# 'Alive Day Memories'



## Rabid Badger (Jul 14, 2008)

This was on after 'GK': (bring kleenex-James Gandolfini did and used them, too)

http://www.hbo.com/aliveday/index.html

[ame="http://www.youtube.com/watch?v=mstpgpe070U"]YouTube - Alive Day Memories - Brian Williams & James Gandolfini[/ame]

[ame]http://www.youtube.com/watch?v=GcNkAGY_ufI&feature=related[/ame]



> In a war that has left more than 25,000 wounded, ALIVE DAY MEMORIES: HOME FROM IRAQ looks at a new generation of veterans. Executive Producer James Gandolfini interviews ten Soldiers and Marines who reveal their feelings on their future, their severe disabilities and their devotion to America. The documentary surveys the physical and emotional cost of war through memories of their "alive day," the day they narrowly escaped death in Iraq.

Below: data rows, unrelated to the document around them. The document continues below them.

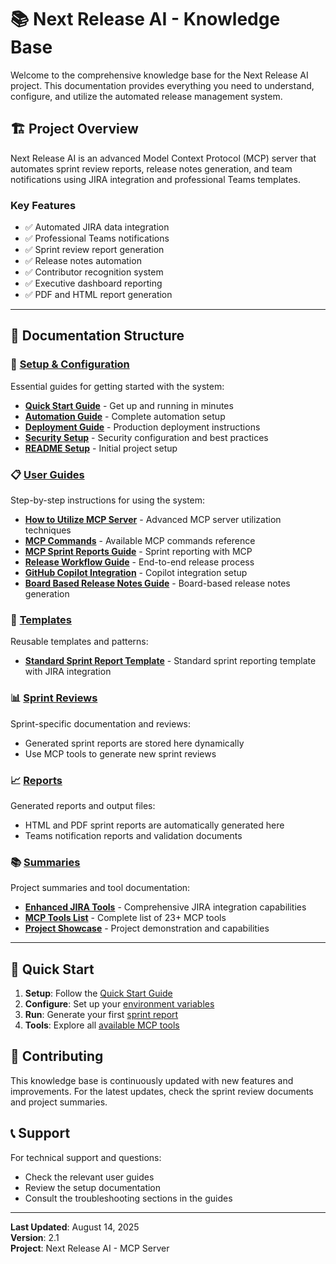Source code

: # 📚 Next Release AI - Knowledge Base

Welcome to the comprehensive knowledge base for the Next Release AI project. This documentation provides everything you need to understand, configure, and utilize the automated release management system.

## 🏗️ Project Overview

Next Release AI is an advanced Model Context Protocol (MCP) server that automates sprint review reports, release notes generation, and team notifications using JIRA integration and professional Teams templates.

### Key Features
- ✅ Automated JIRA data integration
- ✅ Professional Teams notifications
- ✅ Sprint review report generation
- ✅ Release notes automation
- ✅ Contributor recognition system
- ✅ Executive dashboard reporting
- ✅ PDF and HTML report generation

---

## 📖 Documentation Structure

### 🔧 [Setup & Configuration](./setup/)
Essential guides for getting started with the system:
- **[Quick Start Guide](./setup/QUICK_START.md)** - Get up and running in minutes
- **[Automation Guide](./setup/AUTOMATION_GUIDE.md)** - Complete automation setup
- **[Deployment Guide](./setup/DEPLOYMENT_GUIDE.md)** - Production deployment instructions
- **[Security Setup](./setup/SECURITY-SETUP.md)** - Security configuration and best practices
- **[README Setup](./setup/README_SETUP.md)** - Initial project setup

### 📋 [User Guides](./guides/)
Step-by-step instructions for using the system:
- **[How to Utilize MCP Server](./guides/HOW_TO_UTILIZE_MCP_SERVER.md)** - Advanced MCP server utilization techniques
- **[MCP Commands](./guides/MCP_COMMANDS.md)** - Available MCP commands reference
- **[MCP Sprint Reports Guide](./guides/MCP_SPRINT_REPORTS_GUIDE.md)** - Sprint reporting with MCP
- **[Release Workflow Guide](./guides/RELEASE_WORKFLOW_GUIDE.md)** - End-to-end release process
- **[GitHub Copilot Integration](./guides/GITHUB_COPILOT_INTEGRATION.md)** - Copilot integration setup
- **[Board Based Release Notes Guide](./guides/BOARD_BASED_RELEASE_NOTES_GUIDE.md)** - Board-based release notes generation

### 🎨 [Templates](./templates/)
Reusable templates and patterns:
- **[Standard Sprint Report Template](./templates/STANDARD_SPRINT_REPORT_TEMPLATE.md)** - Standard sprint reporting template with JIRA integration

### 📊 [Sprint Reviews](./sprint-reviews/)
Sprint-specific documentation and reviews:
- Generated sprint reports are stored here dynamically
- Use MCP tools to generate new sprint reviews

### 📈 [Reports](./reports/)
Generated reports and output files:
- HTML and PDF sprint reports are automatically generated here
- Teams notification reports and validation documents

### 📚 [Summaries](./summaries/)
Project summaries and tool documentation:
- **[Enhanced JIRA Tools](./summaries/ENHANCED_JIRA_TOOLS.md)** - Comprehensive JIRA integration capabilities
- **[MCP Tools List](./summaries/MCP_TOOLS_LIST.md)** - Complete list of 23+ MCP tools
- **[Project Showcase](./summaries/project-showcase.md)** - Project demonstration and capabilities

---

## 🚀 Quick Start

1. **Setup**: Follow the [Quick Start Guide](./setup/QUICK_START.md)
2. **Configure**: Set up your [environment variables](./setup/AUTOMATION_GUIDE.md)  
3. **Run**: Generate your first [sprint report](./guides/MCP_SPRINT_REPORTS_GUIDE.md)
4. **Tools**: Explore all [available MCP tools](./summaries/MCP_TOOLS_LIST.md)

## 🤝 Contributing

This knowledge base is continuously updated with new features and improvements. For the latest updates, check the sprint review documents and project summaries.

## 📞 Support

For technical support and questions:
- Check the relevant user guides
- Review the setup documentation
- Consult the troubleshooting sections in the guides

---

**Last Updated**: August 14, 2025  
**Version**: 2.1  
**Project**: Next Release AI - MCP Server

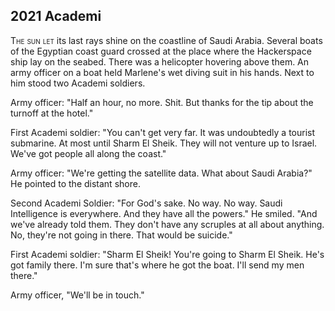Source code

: 
## **2021** Academi

<span style="font-variant:small-caps;">The sun let</span> its last rays shine on the coastline of Saudi Arabia.
Several boats of the Egyptian coast guard crossed at the place where the Hackerspace ship lay on the seabed.
There was a helicopter hovering above them.
An army officer on a boat held Marlene's wet diving suit in his hands.
Next to him stood two Academi soldiers.

Army officer: "Half an hour, no more.
Shit.
But thanks for the tip about the turnoff at the hotel."

First Academi soldier: "You can't get very far.
It was undoubtedly a tourist submarine.
At most until Sharm El Sheik. They will not venture up to Israel.
We've got people all along the coast."

Army officer: "We're getting the satellite data.
What about Saudi Arabia?"
He pointed to the distant shore.

Second Academi Soldier: "For God's sake.
No way. No way.
Saudi Intelligence is everywhere.
And they have all the powers." He smiled.
"And we've already told them.
They don't have any scruples at all about anything.
No, they're not going in there.
That would be suicide."

First Academi soldier: "Sharm El Sheik! You're going to Sharm El Sheik.
He's got family there.
I'm sure that's where he got the boat.
I'll send my men there."

Army officer, "We'll be in touch."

*Heroes all.**  MUCH RESPECT OUT.*


----------



## AMRUSMCR (Jul 14, 2008)

Wish I had HBO...  Looks like someone in Hollywood is doing something the right way for the right reason.


----------



## 8'Duece (Jul 14, 2008)

I've seen this a couple of times on HBO.  Well worth the time and James Gandolfini is gracious in his time with these veterans. He alway's corrected them when they said "thank you" to him by saying "NO!, thank you for your sacrifice" 

He's gets my thumbs up for this show. 

Great stuff. Hero's all !!


----------



## car (Jul 14, 2008)

Great post. Thanks, bro. I've been trying to catch this, but keep missing it.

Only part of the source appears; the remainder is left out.